This page hosts a (potentially growing) list of frequently-asked questions about Salmon. If you think you have a common question, let us know, and we’ll consider adding it to this page.
Q: What is Salmon?
A: Salmon is a program for quickly and accurately estimating transcript-level abundance from RNA-seq data. There are more details about this in about page.
Q: I’m currently using Sailfish, should I switch to Salmon?
A: Probably. Sailfish is still actively-maintained software and we will continue to provide support and important updates for it. However, the majority of our development efforts have shifted to Salmon, since it provides a richer framework and model for future extension. Also, some aspects of the Salmon model cannot be properly backported to Sailfish. Thus, while both tools are actively maintained and supported, we recommend using Salmon if there’s nothing preventing you from doing so.
Q: Can I use Salmon to quantify my reads against a target genome instead of a transcriptome?
A: No. Salmon quantifies a provided set of target transcripts given an RNA-seq sample (similar to tools like RSEM and eXpress). If you have a well-annotated genome, consider using the reference set of transcripts. It is also possible to use another program like StringTie, TransComb, etc. to identify novel transcripts, and then to add the corresponding assembled transcripts to the Salmon index for subsequent quantification. If you are working with a de novo assembled transcriptome, you can use Salmon to quantify the assembled transcripts directly.
Q: I see that Salmon can either use quasi-mapping or alignments (computed with e.g., STAR or HISAT2). Which should I use?
A: It’s really up to you! If you haven’t already aligned your reads, it’s probably easiest to use Salmon with quasi-mapping; this provides a very fast and accurate way to bypass the traditional alignment step of quantification. However, if you’ve already aligned your reads (to the transcriptome), or if you have a specific scenario where you’ve aligned your reads in a special way, then you can provide Salmon with your aligned reads. If you do this, be sure that the reads are not sorted by position, and that all alignments for the same read appear consecutively in the alignment file.
Q: Does Salmon support reading from gzipped files?
A: Yes. As of version 0.7.0, Salmon can read directly from gzipped FASTQ files. This is true of both the indexing and quantification sub-commands.

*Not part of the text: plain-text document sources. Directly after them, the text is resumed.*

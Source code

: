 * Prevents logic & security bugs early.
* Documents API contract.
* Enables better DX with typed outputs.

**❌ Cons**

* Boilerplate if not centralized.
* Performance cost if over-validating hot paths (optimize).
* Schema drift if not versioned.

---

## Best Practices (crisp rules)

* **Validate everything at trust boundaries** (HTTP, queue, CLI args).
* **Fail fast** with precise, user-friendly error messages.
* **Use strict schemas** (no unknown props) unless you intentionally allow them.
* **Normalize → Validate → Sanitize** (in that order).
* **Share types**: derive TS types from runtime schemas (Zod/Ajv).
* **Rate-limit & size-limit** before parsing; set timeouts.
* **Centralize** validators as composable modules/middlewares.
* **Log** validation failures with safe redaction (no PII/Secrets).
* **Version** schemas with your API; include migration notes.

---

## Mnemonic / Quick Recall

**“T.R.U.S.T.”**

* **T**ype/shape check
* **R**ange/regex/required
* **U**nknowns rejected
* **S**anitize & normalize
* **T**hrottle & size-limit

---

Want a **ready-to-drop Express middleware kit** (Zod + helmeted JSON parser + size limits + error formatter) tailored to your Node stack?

Q: How can I control the speed of Salmon’s bias correction?
A: Salmon’s fragment-GC bias correction, by default, evauates the potential bias attributable to every position on every transcript from a fragment of every potential length (which occurs with a non-trivial probability). For very large transcriptomes this can be a lot of evaluation. The
--biasSpeedSamp option will instead sample from the set of fragment sizes and interpolate intermediate results. This can speed up fragment-GC bias correction by a multiplicative factor (at the cost of potentially reducing the fidelity of the bias model). Generally, the effect of such sampling tends to be small, and sampling parameters of 10 or less should give very similar results to the full model. Likewise, you can reduce the amount of memory Salmon uses to store pre-computed GC counts along transcripts with the
--gcSizeSamp option. This option has no effect on accuracy, but a larger sample size will save memory at the cost of increasing runtime.